Thursday, December 26, 2019

WHERE, WHY AND HOW TO FOCUS

One of the best and brightest minds among a generation of communal professional leaders wrote to me with his analysis of what he sees happening to our institutions. One of his observations truly struck a chord:
"My big issues with JFNA, JAFI, JDC and many, many organizations is that our communities and our society are struggling against the monumental changes occurring -- in Jewish life, in the community of Jewish donors -- the list is endless."
 He concluded simply: "If our communal institutions don't change, they won't be around too much longer." Yes, our organizations have failed to address change raising the serious question of whether they are capable of doing so. 

We have witnessed the loss in the aggregate over the last decade alone of close to 2/3rds of the donors to our communities while some organizations -- the Jewish National Fund - USA and the Israeli American Council, to name two with which I am familiar -- have seen dramatic donor number increases over the same decade. JAFI, JDC and so many, too many, of our communities are struggling to meet their annual fund raising goals as never before. These terrible numbers then translate into worse numbers for the beneficiaries of our collective responsibilities. We find ourselves in a deadly spiral downward.
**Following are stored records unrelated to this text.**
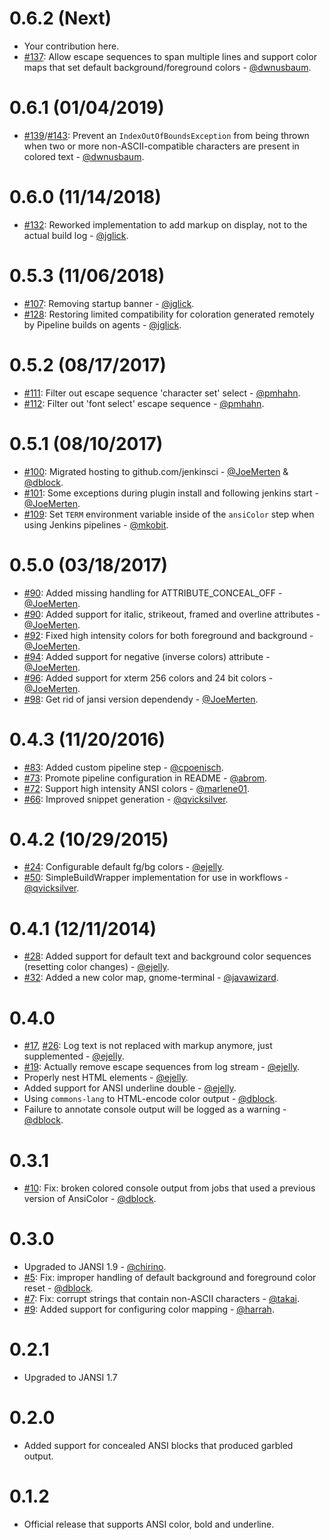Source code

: 0.6.2 (Next)
============

* Your contribution here.
* [#137](https://github.com/jenkinsci/ansicolor-plugin/pull/137): Allow escape sequences to span multiple lines and support color maps that set default background/foreground colors - [@dwnusbaum](https://github.com/dwnusbaum).

0.6.1 (01/04/2019)
============

* [#139](https://github.com/jenkinsci/ansicolor-plugin/issues/139)/[#143](https://github.com/jenkinsci/ansicolor-plugin/pull/143): Prevent an `IndexOutOfBoundsException` from being thrown when two or more non-ASCII-compatible characters are present in colored text - [@dwnusbaum](https://github.com/dwnusbaum).

0.6.0 (11/14/2018)
============

* [#132](https://github.com/jenkinsci/ansicolor-plugin/pull/132): Reworked implementation to add markup on display, not to the actual build log - [@jglick](https://github.com/jglick).

0.5.3 (11/06/2018)
============

* [#107](https://github.com/jenkinsci/ansicolor-plugin/pull/107): Removing startup banner - [@jglick](https://github.com/jglick).
* [#128](https://github.com/jenkinsci/ansicolor-plugin/pull/128): Restoring limited compatibility for coloration generated remotely by Pipeline builds on agents - [@jglick](https://github.com/jglick).

0.5.2 (08/17/2017)
============

* [#111](https://github.com/jenkinsci/ansicolor-plugin/pull/111): Filter out escape sequence 'character set' select - [@pmhahn](https://github.com/pmhahn).
* [#112](https://github.com/jenkinsci/ansicolor-plugin/pull/112): Filter out 'font select' escape sequence - [@pmhahn](https://github.com/pmhahn).

0.5.1 (08/10/2017)
==================

* [#100](https://github.com/jenkinsci/ansicolor-plugin/pull/100): Migrated hosting to github.com/jenkinsci - [@JoeMerten](https://github.com/JoeMerten) & [@dblock](https://github.com/dblock).
* [#101](https://github.com/jenkinsci/ansicolor-plugin/pull/101): Some exceptions during plugin install and following jenkins start - [@JoeMerten](https://github.com/JoeMerten).
* [#109](https://github.com/jenkinsci/ansicolor-plugin/pull/109): Set `TERM` environment variable inside of the `ansiColor` step when using Jenkins pipelines - [@mkobit](https://github.com/mkobit).

0.5.0  (03/18/2017)
===================

* [#90](https://github.com/jenkinsci/ansicolor-plugin/pull/90): Added missing handling for ATTRIBUTE_CONCEAL_OFF - [@JoeMerten](https://github.com/JoeMerten).
* [#90](https://github.com/jenkinsci/ansicolor-plugin/pull/90): Added support for italic, strikeout, framed and overline attributes - [@JoeMerten](https://github.com/JoeMerten).
* [#92](https://github.com/jenkinsci/ansicolor-plugin/pull/92): Fixed high intensity colors for both foreground and background - [@JoeMerten](https://github.com/JoeMerten).
* [#94](https://github.com/jenkinsci/ansicolor-plugin/pull/94): Added support for negative (inverse colors) attribute - [@JoeMerten](https://github.com/JoeMerten).
* [#96](https://github.com/jenkinsci/ansicolor-plugin/pull/96): Added support for xterm 256 colors and 24 bit colors - [@JoeMerten](https://github.com/JoeMerten).
* [#98](https://github.com/jenkinsci/ansicolor-plugin/pull/98): Get rid of jansi version dependendy - [@JoeMerten](https://github.com/JoeMerten).

0.4.3 (11/20/2016)
==================

* [#83](https://github.com/jenkinsci/ansicolor-plugin/pull/83): Added custom pipeline step - [@cpoenisch](https://github.com/cpoenisch).
* [#73](https://github.com/jenkinsci/ansicolor-plugin/pull/73): Promote pipeline configuration in README - [@abrom](https://github.com/abrom).
* [#72](https://github.com/jenkinsci/ansicolor-plugin/pull/72): Support high intensity ANSI colors - [@marlene01](https://github.com/marlene01).
* [#66](https://github.com/jenkinsci/ansicolor-plugin/pull/66): Improved snippet generation - [@qvicksilver](https://github.com/qvicksilver).

0.4.2 (10/29/2015)
==================

* [#24](https://github.com/jenkinsci/ansicolor-plugin/issues/24): Configurable default fg/bg colors - [@ejelly](https://github.com/ejelly).
* [#50](https://github.com/jenkinsci/ansicolor-plugin/issues/50): SimpleBuildWrapper implementation for use in workflows - [@qvicksilver](https://github.com/qvicksilver).

0.4.1 (12/11/2014)
==================

* [#28](https://github.com/jenkinsci/ansicolor-plugin/pull/28): Added support for default text and background color sequences (resetting color changes) - [@ejelly](https://github.com/ejelly).
* [#32](https://github.com/jenkinsci/ansicolor-plugin/pull/32): Added a new color map, gnome-terminal - [@javawizard](https://github.com/javawizard).

0.4.0
=====

* [#17](https://github.com/jenkinsci/ansicolor-plugin/issues/17), [#26](https://github.com/jenkinsci/ansicolor-plugin/pull/26): Log text is not replaced with markup anymore, just supplemented - [@ejelly](https://github.com/ejelly).
* [#19](https://github.com/jenkinsci/ansicolor-plugin/issues/19): Actually remove escape sequences from log stream - [@ejelly](https://github.com/ejelly).
* Properly nest HTML elements - [@ejelly](https://github.com/ejelly).
* Added support for ANSI underline double - [@ejelly](https://github.com/ejelly).
* Using `commons-lang` to HTML-encode color output - [@dblock](https://github.com/dblock).
* Failure to annotate console output will be logged as a warning - [@dblock](https://github.com/dblock).

0.3.1
=====

* [#10](https://github.com/jenkinsci/ansicolor-plugin/issues/10): Fix: broken colored console output from jobs that used a previous version of AnsiColor - [@dblock](https://github.com/dblock).

0.3.0
=====

* Upgraded to JANSI 1.9 - [@chirino](https://github.com/chirino).
* [#5](https://github.com/jenkinsci/ansicolor-plugin/issues/5): Fix: improper handling of default background and foreground color reset - [@dblock](https://github.com/dblock).
* [#7](https://github.com/jenkinsci/ansicolor-plugin/pull/7): Fix: corrupt strings that contain non-ASCII characters - [@takai](https://github.com/takai).
* [#9](https://github.com/jenkinsci/ansicolor-plugin/pull/9): Added support for configuring color mapping - [@harrah](https://github.com/harrah).

0.2.1
=====

* Upgraded to JANSI 1.7

0.2.0
=====

* Added support for concealed ANSI blocks that produced garbled output.

0.1.2
=====

* Official release that supports ANSI color, bold and underline.
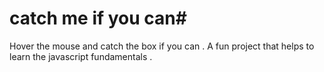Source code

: # catch me if you can#

Hover the mouse and catch the box if you can . A fun project that helps to learn the javascript fundamentals .
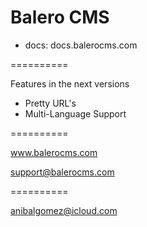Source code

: Balero CMS
==========

* docs: docs.balerocms.com

==========

Features in the next versions

 * Pretty URL's
 * Multi-Language Support

==========

www.balerocms.com

support@balerocms.com

==========

anibalgomez@icloud.com
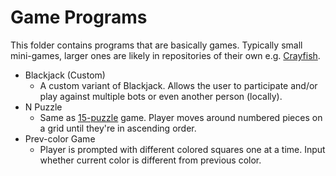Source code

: # Game Programs
This folder contains programs that are basically games. Typically small mini-games, larger ones are likely in repositories of their own e.g. [Crayfish](https://github.com/Terpal47/crayfish-game).

- Blackjack (Custom)
    - A custom variant of Blackjack. Allows the user to participate and/or play against multiple bots or even another person (locally).
- N Puzzle
    - Same as [15-puzzle](https://en.wikipedia.org/wiki/15_puzzle) game. Player moves around numbered pieces on a grid until they're in ascending order.
- Prev-color Game
    - Player is prompted with different colored squares one at a time. Input whether current color is different from previous color.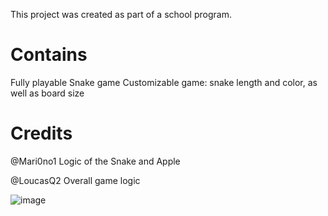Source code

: This project was created as part of a school program.

# Contains
Fully playable Snake game
Customizable game: snake length and color, as well as board size

# Credits
@Mari0no1 Logic of the Snake and Apple 

@LoucasQ2 Overall game logic

![image](https://github.com/Mari0no1/Terminal-Snake/assets/110695959/0baf6594-c333-4af9-996c-d5fe397b4f07)
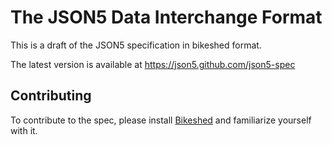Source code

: # The JSON5 Data Interchange Format

This is a draft of the JSON5 specification in bikeshed format.

The latest version is available at https://json5.github.com/json5-spec

## Contributing

To contribute to the spec, please install [Bikeshed] and familiarize yourself
with it.

[Bikeshed]: https://tabatkins.github.io/bikeshed/
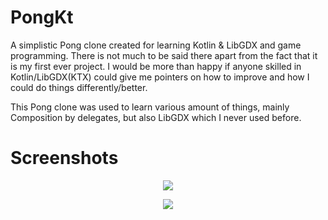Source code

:# PongKt

A simplistic Pong clone created for learning Kotlin & LibGDX and game programming.
There is not much to be said there apart from the fact that it is my first ever project. I would be more than happy if anyone skilled in Kotlin/LibGDX(KTX) could give me pointers on how to improve and how I could do things differently/better.

This Pong clone was used to learn various amount of things, mainly Composition by delegates, but also LibGDX which I never used before.

# Screenshots

<p align="center">
  <img src="https://i.imgur.com/B52EUiq.png" />
</p>

<p align="center">
  <img src="https://i.imgur.com/UBYO1r3.png" />
</p>
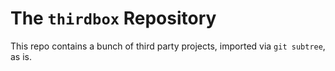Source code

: # The `thirdbox` Repository

This repo contains a bunch of third party projects, imported via `git subtree`, as is.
Before there can be answers, my friends, we have to know the questions...and. too often, we don't. We find ourselves awash in complacency, with a sense that G-d will provide...somehow. Some of our institutions have abandoned their central planning responsibilities to serve only as something called "conveners" -- taking a spiff off the top of funds raised for their own purposes -- are they still federations? Or are they something less, far less? 

I sense a crisis of leadership -- one the top professionals and chief volunteer officers must confront together. For the lay leaders, it cannot be just "I'll hold it all together best In can and, then, leave it to my successor" and for the CEO it can't be a call for another strategic plan and then a request for patience. 

Certainly those who currently lead our institutions have the responsibility to determine their purposes, their goals. And, equally certain is the reality that purposes and goals have to be realistic, easily explicable, relevant and focused. Too often today we hear leadership speak in obscure generalities when articulating goals -- "Jewish unity," "the next generation," "rebuilding the Israel-Diaspora relationship" -- you've heard them all and more. Unfocused cliche-driven talking points that may appeal only to the leaders who then try to build a "campaign" around them.

It's so easy to see exactly why organizations which we care (or cared) about have lost and are losing market share. They have lost focus; they can't articulate their own purpose(s). They are in deep trouble. Deep. deep trouble. Unable to articulate their own purposes or formulate their own goals, they turn to planning consultants to do so: and, often, those consultants have no experience with the organizational culture of those they are "studying." 

The results speak for themselves...and the results are not good.